Perceptor and the terminal next to him are bracketed by chunks of fallen ceiling tiles that came perilously close to flattening them both. Crisscrossed steel rebars are visible through the gaping holes peppering the ceiling. A few smashed datapads litter the floor. The wall to Dead End’s left is covered with giant monitors that he assumes connect to the facility’s security camera network, with one bearing a cracked screen and dangling off the wall by a partially-broken mount. All the other monitors are functional, displaying several of the entrances and corridors around the facility. Dead End spots a few Decepticons, their small, grainy forms running along the lengths of the screens before disappearing from the camera’s line of sight.
But the thing that really catches Dead End’s attention is the low-density power cable connected between the terminal and the auxiliary port on Perceptor’s right thigh, with a visible crackle of charge running along the greying wire. He glances at the computer screen and sees hundreds of files flurrying across the monitor as they’re algorithmically sorted into new folders and vanishing as they’re transferred through the cable.

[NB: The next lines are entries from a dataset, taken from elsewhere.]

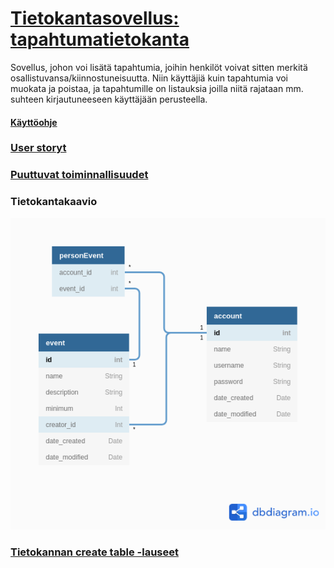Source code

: # [Tietokantasovellus: tapahtumatietokanta](https://lit-eventdb.herokuapp.com/)

Sovellus, johon voi lisätä tapahtumia, joihin henkilöt voivat sitten merkitä osallistuvansa/kiinnostuneisuutta. Niin käyttäjiä kuin tapahtumia voi muokata ja poistaa, ja tapahtumille on listauksia joilla niitä rajataan mm. suhteen kirjautuneeseen käyttäjään perusteella.

#### [Käyttöohje](dokumentaatio/kayttohje.md)

### [User storyt](dokumentaatio/userstories.md)

### [Puuttuvat toiminnallisuudet](dokumentaatio/puuttuvat.md)

### Tietokantakaavio

![kuva tietokantakaaviosta](dokumentaatio/kuvat/tapahtumatietokanta.png)


### [Tietokannan create table -lauseet](dokumentaatio/createlauseet.md)
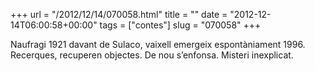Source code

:+++
url = "/2012/12/14/070058.html"
title = ""
date = "2012-12-14T06:00:58+00:00"
tags = ["contes"]
slug = "070058"
+++

Naufragi 1921 davant de Sulaco, vaixell emergeix espontàniament 1996. Recerques, recuperen objectes. De nou s’enfonsa. Misteri inexplicat.
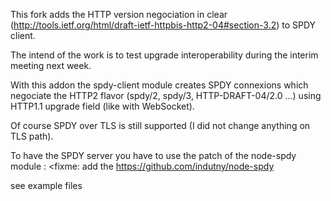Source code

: This fork adds the HTTP version negociation in clear (http://tools.ietf.org/html/draft-ietf-httpbis-http2-04#section-3.2) to SPDY client.

The intend of the work is to test upgrade interoperability during the interim meeting next week. 

With this addon the spdy-client module creates SPDY connexions which negociate the HTTP2 flavor (spdy/2, spdy/3, HTTP-DRAFT-04/2.0 ...) using HTTP1.1 upgrade field (like with WebSocket). 

Of course SPDY over TLS is still supported (I did not change anything on TLS path).

To have the SPDY server you have to use the patch of the node-spdy module : <fixme: add the https://github.com/indutny/node-spdy


see example files
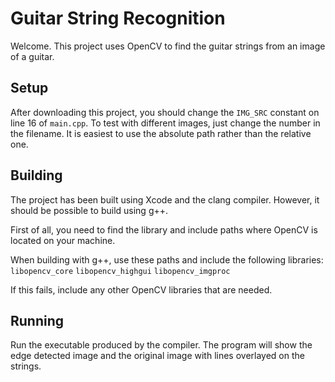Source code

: # Guitar String Recognition #

Welcome. This project uses OpenCV to find the guitar strings from an image of a guitar.

## Setup ##

After downloading this project, you should change the `IMG_SRC` constant on line 16 of `main.cpp`. To test with different images, just change the number in the filename. It is easiest to use the absolute path rather than the relative one.

## Building ##

The project has been built using Xcode and the clang compiler. However, it should be possible to build using g++. 

First of all, you need to find the library and include paths where OpenCV is located on your machine.

When building with g++, use these paths and include the following libraries:
`libopencv_core`
`libopencv_highgui`
`libopencv_imgproc`

If this fails, include any other OpenCV libraries that are needed.

## Running ##

Run the executable produced by the compiler. The program will show the edge detected image and the original image with lines overlayed on the strings.

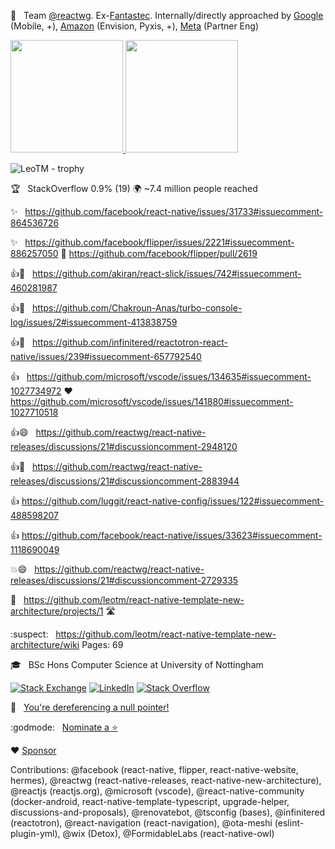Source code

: 💼 &nbsp; Team [@reactwg](https://github.com/reactwg/react-native-new-architecture). Ex-[Fantastec](https://www.linkedin.com/company/fantastecsport). Internally/directly approached by [Google](https://github.com/google) (Mobile, +), [Amazon](https://github.com/amzn) (Envision, Pyxis, +), [Meta](https://github.com/facebook) (Partner Eng)

<a href="#">
  <img height="180em" src="https://github-readme-stats.vercel.app/api?username=LeoTM&theme=dark&show_icons=true" />
  <img height="180em" src="https://github-readme-stats.vercel.app/api/top-langs/?username=LeoTM&theme=dark&layout=compact" />
</a>

![LeoTM - trophy](https://github-profile-trophy.vercel.app/?username=LeoTM&theme=onedark)

<!-- https://ileriayo.github.io/markdown-badges -->
<!-- Email? -->

🏆 &nbsp; StackOverflow 0.9% (19) 🌍 ~7.4 million people reached

✨ &nbsp; https://github.com/facebook/react-native/issues/31733#issuecomment-864536726

✨ &nbsp; https://github.com/facebook/flipper/issues/2221#issuecomment-886257050
🥁 https://github.com/facebook/flipper/pull/2619

👍🎉 &nbsp; https://github.com/akiran/react-slick/issues/742#issuecomment-460281987

👍🎉 &nbsp; https://github.com/Chakroun-Anas/turbo-console-log/issues/2#issuecomment-413838759

👍🚀 &nbsp; https://github.com/infinitered/reactotron-react-native/issues/239#issuecomment-657792540

👍 &nbsp; https://github.com/microsoft/vscode/issues/134635#issuecomment-1027734972
❤️ https://github.com/microsoft/vscode/issues/141880#issuecomment-1027710518

👍😄 &nbsp; https://github.com/reactwg/react-native-releases/discussions/21#discussioncomment-2948120

👍🎉 &nbsp; https://github.com/reactwg/react-native-releases/discussions/21#discussioncomment-2883944

👍 https://github.com/luggit/react-native-config/issues/122#issuecomment-488598207

👍 https://github.com/facebook/react-native/issues/33623#issuecomment-1118690049

💥😄 &nbsp; https://github.com/reactwg/react-native-releases/discussions/21#discussioncomment-2729335

🌱 &nbsp; https://github.com/leotm/react-native-template-new-architecture/projects/1 🛣️

:suspect: &nbsp; https://github.com/leotm/react-native-template-new-architecture/wiki Pages: 69

🎓 &nbsp; BSc Hons Computer Science at University of Nottingham

  <a href="https://stackexchange.com/users/1639128/leo"><img alt="Stack Exchange" src="https://img.shields.io/badge/StackExchange-%23ffffff.svg?style=for-the-badge&logo=StackExchange&logoColor=white"></a>
  <a href="https://www.linkedin.com/in/LeoTM/"><img alt="LinkedIn" src="https://img.shields.io/badge/LinkedIn-Leo%20T%20M-blue?style=flat-square&logo=linkedin"></a>
    <a href="https://stackoverflow.com/users/1998086/leo"><img alt="Stack Overflow" src="https://img.shields.io/badge/-Stackoverflow-FE7A16?style=for-the-badge&logo=stack-overflow&logoColor=white"></a>

🚫 &nbsp; [You're dereferencing a null pointer!](https://youtu.be/bLHL75H_VEM)

:godmode: &nbsp; [Nominate a ⭐](https://stars.github.com/nominate/)

❤️ [Sponsor](https://github.com/sponsors/leotm)

Contributions: @facebook (react-native, flipper, react-native-website, hermes), @reactwg (react-native-releases, react-native-new-architecture), @reactjs (reactjs.org), @microsoft (vscode), @react-native-community (docker-android, react-native-template-typescript, upgrade-helper, discussions-and-proposals), @renovatebot, @tsconfig (bases), @infinitered (reactotron), @react-navigation (react-navigation), @ota-meshi (eslint-plugin-yml), @wix (Detox), @FormidableLabs (react-native-owl)
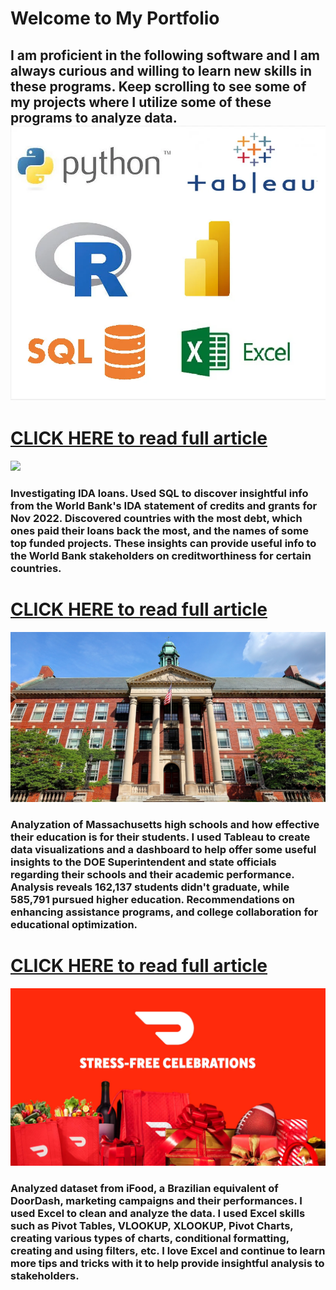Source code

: # Welcome to My Portfolio
I am proficient in the following software and I am always curious and willing to learn new skills in these programs. Keep scrolling to see some of my projects where I utilize some of these programs to analyze data.
<img src="images/software_skills_logos.png"/>
---
# [CLICK HERE to read full article](/bank.md)
<img src="Bank_Vissuals/The-world-bank-7c51155a361e1efba7c704d19b6a5aca.png"/>

### Investigating IDA loans. Used SQL to discover insightful info from the World Bank's IDA statement of credits and grants for Nov 2022. Discovered countries with the most debt, which ones paid their loans back the most, and the names of some top funded projects. These insights can provide useful info to the World Bank stakeholders on creditworthiness for certain countries.

# [CLICK HERE to read full article](/schools.md)
<img src="schools_visuals/bostonlatinfb.jpg"/>

### Analyzation of Massachusetts high schools and how effective their education is for their students. I used Tableau to create data visualizations and a dashboard to help offer some useful insights to the DOE Superintendent and state officials regarding their schools and their academic performance. Analysis reveals 162,137 students didn't graduate, while 585,791 pursued higher education. Recommendations on enhancing assistance programs, and college collaboration for educational optimization.

# [CLICK HERE to read full article](/doordash.md)
<img src="doordash_visuals/doordash_logo.jpg"/>

### Analyzed dataset from iFood, a Brazilian equivalent of DoorDash, marketing campaigns and their performances. I used Excel to clean and analyze the data. I used Excel skills such as Pivot Tables, VLOOKUP, XLOOKUP, Pivot Charts, creating various types of charts, conditional formatting, creating and using filters, etc. I love Excel and continue to learn more tips and tricks with it to help provide insightful analysis to stakeholders.





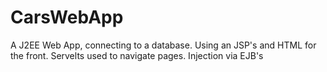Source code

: # CarsWebApp
A J2EE Web App, connecting to a database. 
Using an JSP's and HTML for the front. Servelts used to navigate pages.
Injection via EJB's
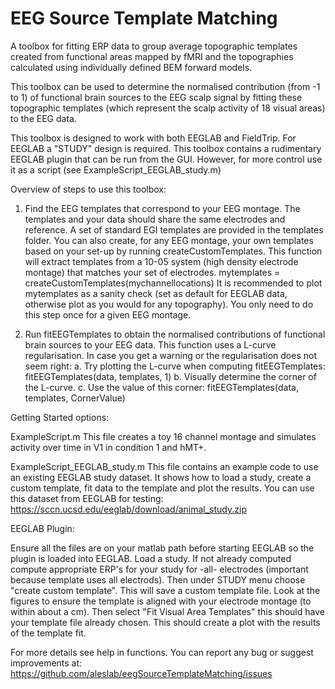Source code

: # EEG Source Template Matching

A toolbox for fitting ERP data to group average topographic templates created from functional areas mapped by fMRI and the topographies calculated using individually defined BEM forward models. 

This toolbox can be used to determine the normalised contribution (from -1 to 1) of functional brain 
sources to the EEG scalp  signal by fitting these topographic templates (which represent 
the scalp activity of 18 visual areas) to the EEG data.

This toolbox is designed to work with both EEGLAB and FieldTrip. For EEGLAB a "STUDY" design is required. This toolbox contains a rudimentary EEGLAB plugin that can be run from the GUI. However, for more control use it as a script (see ExampleScript_EEGLAB_study.m)

Overview of steps to use this toolbox:

1. Find the EEG templates that correspond to your EEG montage. The templates and your 
data should share the same electrodes and reference. 
A set of standard EGI templates are provided in the templates folder. 
You can also create, for any EEG montage, your own templates based on your 
set-up by running createCustomTemplates. This function will extract templates
from a 10-05 system (high density electrode montage) that matches your set of electrodes. 
mytemplates = createCustomTemplates(mychannellocations)
It is recommended to plot mytemplates as a sanity check (set as default for 
EEGLAB data, otherwise plot as you would for any topography). 
You only need to do this step once for a given EEG montage.

2. Run fitEEGTemplates to obtain the normalised contributions of functional 
brain sources to your EEG data. This function uses a L-curve regularisation. 
In case you get a warning or the regularisation does not seem right: 
a. Try plotting the L-curve when computing fitEEGTemplates: 
fitEEGTemplates(data, templates, 1)
b. Visually determine the corner of the L-curve.
c. Use the value of this corner: 
fitEEGTemplates(data, templates, CornerValue)



Getting Started options:


ExampleScript.m
This file creates a toy 16 channel montage and simulates activity over time in V1 in condition 1 and hMT+.


ExampleScript_EEGLAB_study.m
This file contains an example code to use an existing EEGLAB study dataset.  It shows  how to load a study, create a custom template, fit data to the template and plot the results.
You can use this dataset from EEGLAB for testing:  https://sccn.ucsd.edu/eeglab/download/animal_study.zip



EEGLAB Plugin:

Ensure all the files are on your matlab path before starting EEGLAB so the plugin is loaded into EEGLAB. 
Load a study. If not already computed compute appropriate ERP's for your study for -all- electrodes (important because template uses all electrods). Then under STUDY menu choose "create custom template".  This will save a custom template file.  Look at the figures to ensure the template is aligned with your electrode montage (to within about a cm). Then select "Fit Visual Area Templates" this should have your template file already chosen.  This should create a plot with the results of the template fit.





For more details see help in functions.
You can report any bug or suggest improvements at:
https://github.com/aleslab/eegSourceTemplateMatching/issues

“If you’re not going to shoot,” says Perceptor slowly, as astroseconds go by and Dead End doesn’t move, “can you stop pointing your blaster at me?”
Shadow Striker’s orders were brutal in their simplicity: We don’t have the resources to take any prisoners. Terminate any Autobots you find and get those weapons plans at any cost. Her tone made it clear that defying her wasn’t an option.
Other than the shiny red Autobot badge and a few scuff lines over his helm and frame, Perceptor looks the same as the day Dead End walked out of his life.
Dead End lets out a long ex-vent.
Then he walks forward. Bits of ceiling tile crunch under his pedes as he approaches Perceptor and levels his blaster, unmistakably aimed at his spark.
“Pull out that cable,” he says, carefully modulating his vocals to be as flat as possible, and jerks his helm in the direction of said cable.
Perceptor stares at him. Dead End can practically see his systems running a tactical analysis, calculating the likelihood of Dead End’s willingness to shoot him and whether it’s worth attempting to call his bluff.
“Now, Perceptor,” growls Dead End.
After a beat, Perceptor slowly reaches down and unplugs the cable from his thigh port. On the screen, the file transfers immediately stop. Perceptor keeps the cable in his hand, curling his digits around it.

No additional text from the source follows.